求 $$\prod_{i=1}^n\prod_{j=1}^mf_{gcd(i,j)}$$
对质数取模,多组询问。
$1\leq t\leq 1000,1\leq n,m\leq 10^6$
Solution
$$\begin{aligned}\Rightarrow&\prod_{d=1}^{min{n,m}}f(d)^{\sum\limits_{i=1}^{\left\lfloor\frac{n}{d}\right\rfloor}\sum\limits_{j=1}^{\left\lfloor\frac{m}{d}\right\rfloor}[gcd(i,j)=1]}\=&\prod_{d=1}^{min{n,m}}f(d)^{\sum\limits_{i=1}^{\left\lfloor\frac{n}{d}\right\rfloor}\sum\limits_{j=1}^{\left\lfloor\frac{m}{d}\right\rfloor}\sum\limits_{k\mid gcd(i,j)}\mu(k)}\=&\prod_{d=1}^{min{n,m}}f(d)^{\sum\limits_{k=1}^{min\left{\left\lfloor\frac{n}{d}\right\rfloor,\left\lfloor\frac{m}{d}\right\rfloor\right}}\mu(k)\left\lfloor\frac{n}{kd}\right\rfloor\left\lfloor\frac{m}{kd}\right\rfloor}\end{aligned}$$
令 $T=kd$ $$\prod_{T=1}^{min{n,m}}\prod_{d\mid T}f(d)^{\mu\left(\frac{T}{d}\right)\left\lfloor\frac{n}{T}\right\rfloor\left\lfloor\frac{m}{T}\right\rfloor}$$
我们把其中类似于狄利克雷卷积形式的东西记做 $F(T)$ $$\prod_{T=1}^{min{n,m}}F(T)^{\left\lfloor\frac{n}{T}\right\rfloor\left\lfloor\frac{m}{T}\right\rfloor}$$
那么可以枚举因子来求 $F(T)$ ,显然可以在近似于 $O(n\ln~n)$ 的时限内预处理出来。

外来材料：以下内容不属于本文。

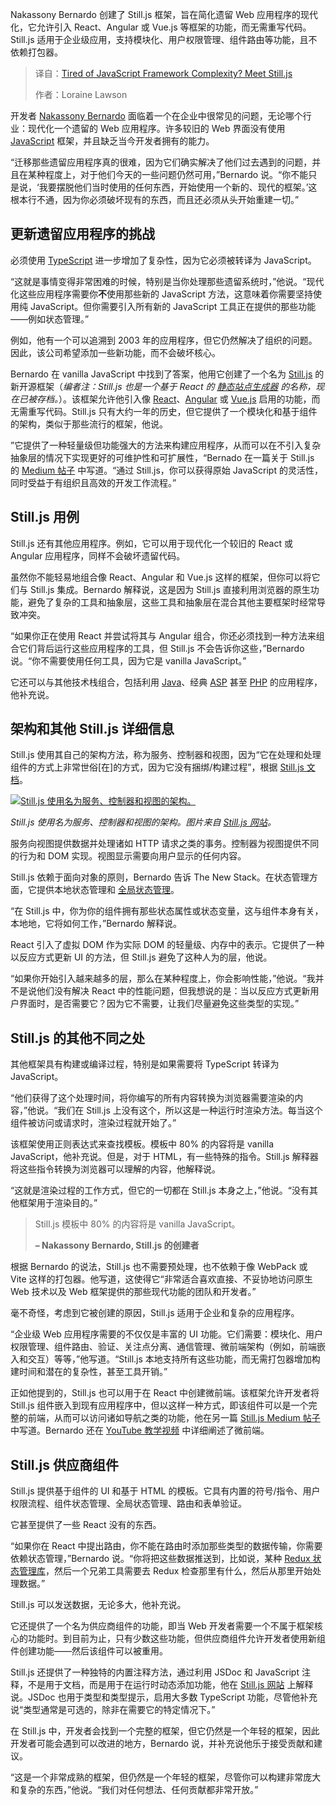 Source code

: 
<!--
title: 厌倦了 JavaScript 框架的复杂性？认识一下 Still.js
cover: https://cdn.thenewstack.io/media/2025/07/46ac1d7e-still_framework.jpg
summary: Nakassony Bernardo 创建了 Still.js 框架，旨在简化遗留 Web 应用程序的现代化，它允许引入 React、Angular 或 Vue.js 等框架的功能，而无需重写代码。Still.js 适用于企业级应用，支持模块化、用户权限管理、组件路由等功能，且不依赖打包器。
-->

Nakassony Bernardo 创建了 Still.js 框架，旨在简化遗留 Web 应用程序的现代化，它允许引入 React、Angular 或 Vue.js 等框架的功能，而无需重写代码。Still.js 适用于企业级应用，支持模块化、用户权限管理、组件路由等功能，且不依赖打包器。

> 译自：[Tired of JavaScript Framework Complexity? Meet Still.js](https://thenewstack.io/tired-of-javascript-framework-complexity-meet-still-js/)
> 
> 作者：Loraine Lawson

开发者 [Nakassony Bernardo](https://www.linkedin.com/in/nakassony-bernardo-8392879a/) 面临着一个在企业中很常见的问题，无论哪个行业：现代化一个遗留的 Web 应用程序。许多较旧的 Web 界面没有使用 [JavaScript](https://thenewstack.io/introduction-to-javascript/) 框架，并且缺乏当今开发者拥有的能力。

“迁移那些遗留应用程序真的很难，因为它们确实解决了他们过去遇到的问题，并且在某种程度上，对于他们今天的一些问题仍然可用，”Bernardo 说。“你不能只是说，‘我要摆脱他们当时使用的任何东西，开始使用一个新的、现代的框架。’这根本行不通，因为你必须破坏现有的东西，而且还必须从头开始重建一切。”

## 更新遗留应用程序的挑战

必须使用 [TypeScript](https://thenewstack.io/typescript-5-5-faster-smarter-and-more-powerful/) 进一步增加了复杂性，因为它必须被转译为 JavaScript。

“这就是事情变得非常困难的时候，特别是当你处理那些遗留系统时，”他说。“现代化这些应用程序需要你**不**使用那些新的 JavaScript 方法，这意味着你需要坚持使用纯 JavaScript。但你需要引入所有新的 JavaScript 工具正在提供的那些功能——例如状态管理。”

例如，他有一个可以追溯到 2003 年的应用程序，但它仍然解决了组织的问题。因此，该公司希望添加一些新功能，而不会破坏核心。

Bernardo 在 vanilla JavaScript 中找到了答案，他用它创建了一个名为 [Still.js](https://github.com/still-js/core) 的新开源框架（*编者注：Still.js 也是一个基于 React 的 [静态站点生成器](https://thenewstack.io/nue-a-new-static-site-generator-taking-on-next-js/) 的名称，现在已被存档。*）。该框架允许他引入像 [React](https://thenewstack.io/remix-3-and-the-end-of-react-centric-architectures/)、[Angular](https://thenewstack.io/angular-v20-advances-zoneless-adds-support-for-ai-development/) 或 [Vue.js](https://thenewstack.io/a-peek-at-whats-next-for-vue/) 启用的功能，而无需重写代码。Still.js 只有大约一年的历史，但它提供了一个模块化和基于组件的架构，类似于那些流行的框架，他说。

”它提供了一种轻量级但功能强大的方法来构建应用程序，从而可以在不引入复杂抽象层的情况下实现更好的可维护性和可扩展性，“Bernado 在一篇关于 Still.js 的 [Medium 帖子](https://medium.com/@sonybernardo/still-js-a-way-to-leverage-vanilla-javascript-for-complex-and-enterprise-level-web-development-34cd1c555061) 中写道。“通过 Still.js，你可以获得原始 JavaScript 的灵活性，同时受益于有组织且高效的开发工作流程。”

## Still.js 用例

Still.js 还有其他应用程序。例如，它可以用于现代化一个较旧的 React 或 Angular 应用程序，同样不会破坏遗留代码。

虽然你不能轻易地组合像 React、Angular 和 Vue.js 这样的框架，但你可以将它们与 Still.js 集成。Bernardo 解释说，这是因为 Still.js 直接利用浏览器的原生功能，避免了复杂的工具和抽象层，这些工具和抽象层在混合其他主要框架时经常导致冲突。

“如果你正在使用 React 并尝试将其与 Angular 组合，你还必须找到一种方法来组合它们背后运行这些应用程序的工具，但 Still.js 不会告诉你这些，”Bernardo 说。“你不需要使用任何工具，因为它是 vanilla JavaScript。”

它还可以与其他技术栈组合，包括利用 [Java](https://thenewstack.io/introduction-to-java-programming-language/)、经典 [ASP](https://dotnet.microsoft.com/en-us/apps/aspnet) 甚至 [PHP](https://thenewstack.io/the-herd-is-strong-php-and-its-developer-ecosystem-at-30/) 的应用程序，他补充说。

## 架构和其他 Still.js 详细信息

Still.js 使用其自己的架构方法，称为服务、控制器和视图，因为“它在处理和处理组件的方式上非常世俗[在]的方式，因为它没有捆绑/构建过程”，根据 [Still.js 文档](https://still-js.github.io/stilljs-site/architecture/)。

[![Still.js 使用名为服务、控制器和视图的架构。](https://cdn.thenewstack.io/media/2025/07/394b5b87-scv-architecture.png)](https://cdn.thenewstack.io/media/2025/07/394b5b87-scv-architecture.png)

*Still.js 使用名为服务、控制器和视图的架构。图片来自 [Still.js 网站](https://still-js.github.io/stilljs-site/)。*

服务向视图提供数据并处理诸如 HTTP 请求之类的事务。控制器为视图提供不同的行为和 DOM 实现。视图显示需要向用户显示的任何内容。

Still.js 依赖于面向对象的原则，Bernardo 告诉 The New Stack。在状态管理方面，它提供本地状态管理和 [全局状态管理](https://thenewstack.io/how-to-simplify-global-state-management-in-react-using-jotai/)。

“在 Still.js 中，你为你的组件拥有那些状态属性或状态变量，这与组件本身有关，本地地，它将如何工作，”Bernardo 解释说。

React 引入了虚拟 DOM 作为实际 DOM 的轻量级、内存中的表示。它提供了一种以反应方式更新 UI 的方法，但 Still.js 避免了这种人为的层，他说。

“如果你开始引入越来越多的层，那么在某种程度上，你会影响性能，”他说。“我并不是说他们没有解决 React 中的性能问题，但我想说的是：当以反应方式更新用户界面时，是否需要它？因为它不需要，让我们尽量避免这些类型的实现。”

## Still.js 的其他不同之处

其他框架具有构建或编译过程，特别是如果需要将 TypeScript 转译为 JavaScript。

“他们获得了这个处理时间，将你编写的所有内容转换为浏览器需要渲染的内容，”他说。“我们在 Still.js 上没有这个，所以这是一种运行时渲染方法。每当这个组件被访问或请求时，渲染过程就开始了。”

该框架使用正则表达式来查找模板。模板中 80% 的内容将是 vanilla JavaScript，他补充说。但是，对于 HTML，有一些特殊的指令。Still.js 解释器将这些指令转换为浏览器可以理解的内容，他解释说。

“这就是渲染过程的工作方式，但它的一切都在 Still.js 本身之上，”他说。“没有其他框架用于渲染目的。”

> Still.js 模板中 80% 的内容将是 vanilla JavaScript。
> 
> **– Nakassony Bernardo, Still.js 的创建者**

根据 Bernardo 的说法，Still.js 也不需要预处理，也不依赖于像 WebPack 或 Vite 这样的打包器。他写道，这使得它“非常适合喜欢直接、不妥协地访问原生 Web 技术以及 Web 框架提供的那些现代功能的团队和开发者。”

毫不奇怪，考虑到它被创建的原因，Still.js 适用于企业和复杂的应用程序。

“企业级 Web 应用程序需要的不仅仅是丰富的 UI 功能。它们需要：模块化、用户权限管理、组件路由、验证、关注点分离、通信管理、微前端架构（例如，前端嵌入和交互）等等，”他写道。“Still.js 本地支持所有这些功能，而无需打包器增加构建时间和潜在的复杂性，甚至工具开销。”

正如他提到的，Still.js 也可以用于在 React 中创建微前端。该框架允许开发者将 Still.js 组件嵌入到现有应用程序中，但以这样一种方式，即该组件可以是一个完整的前端，从而可以访问诸如导航之类的功能，他在另一篇 [Still.js Medium 帖子](https://medium.com/@sonybernardo/rethinking-microfrontend-architecture-combining-still-js-f24862358847) 中写道。Bernardo 还在 [YouTube 教学视频](https://www.youtube.com/watch?v=8dPNkNhpbkc) 中详细阐述了微前端。

## Still.js 供应商组件

Still.js 提供基于组件的 UI 和基于 HTML 的模板。它具有内置的符号/指令、用户权限流程、组件状态管理、全局状态管理、路由和表单验证。

它甚至提供了一些 React 没有的东西。

“如果你在 React 中提出路由，你不能在路由时添加那些类型的数据传输，你需要依赖状态管理，”Bernardo 说。“你将把这些数据推送到，比如说，某种 [Redux 状态管理库](https://redux.js.org/)，然后一个兄弟工具需要去 Redux 检查那里有什么，然后从那里开始处理数据。”

Still.js 可以发送数据，无论多大，他补充说。

它还提供了一个名为供应商组件的功能，即当 Web 开发者需要一个不属于框架核心的功能时。到目前为止，只有少数这些功能，但供应商组件允许开发者使用新组件创建功能——然后该组件可以被重用。

Still.js 还提供了一种独特的内置注释方法，通过利用 JSDoc 和 JavaScript 注释，不是用于文档，而是用于在运行时动态添加功能，他在 [Still.js 网站](https://still-js.github.io/stilljs-site/) 上解释说。JSDoc 也用于类型和类型提示，启用大多数 TypeScript 功能，尽管他补充说“类型通常是可选的，除非在需要它的特定情况下。”

在 Still.js 中，开发者会找到一个完整的框架，但它仍然是一个年轻的框架，因此开发者可能会遇到可以改进的地方，Bernardo 说，并补充说他乐于接受贡献和建议。

“这是一个非常成熟的框架，但仍然是一个年轻的框架，尽管你可以构建非常庞大和复杂的东西，”他说。“我们对任何想法、任何贡献都非常开放。”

然后数论分块的复杂度为 $O(t \sqrt n)$ 。
Code
//It is made by Awson on 2018.2.22
#include <bits/stdc++.h>
#define LL long long
#define dob complex<double>
#define Abs(a) ((a) < 0 ? (-(a)) : (a))
#define Max(a, b) ((a) > (b) ? (a) : (b))
#define Min(a, b) ((a) < (b) ? (a) : (b))
#define Swap(a, b) ((a) ^= (b), (b) ^= (a), (a) ^= (b))
#define writeln(x) (write(x), putchar('\n'))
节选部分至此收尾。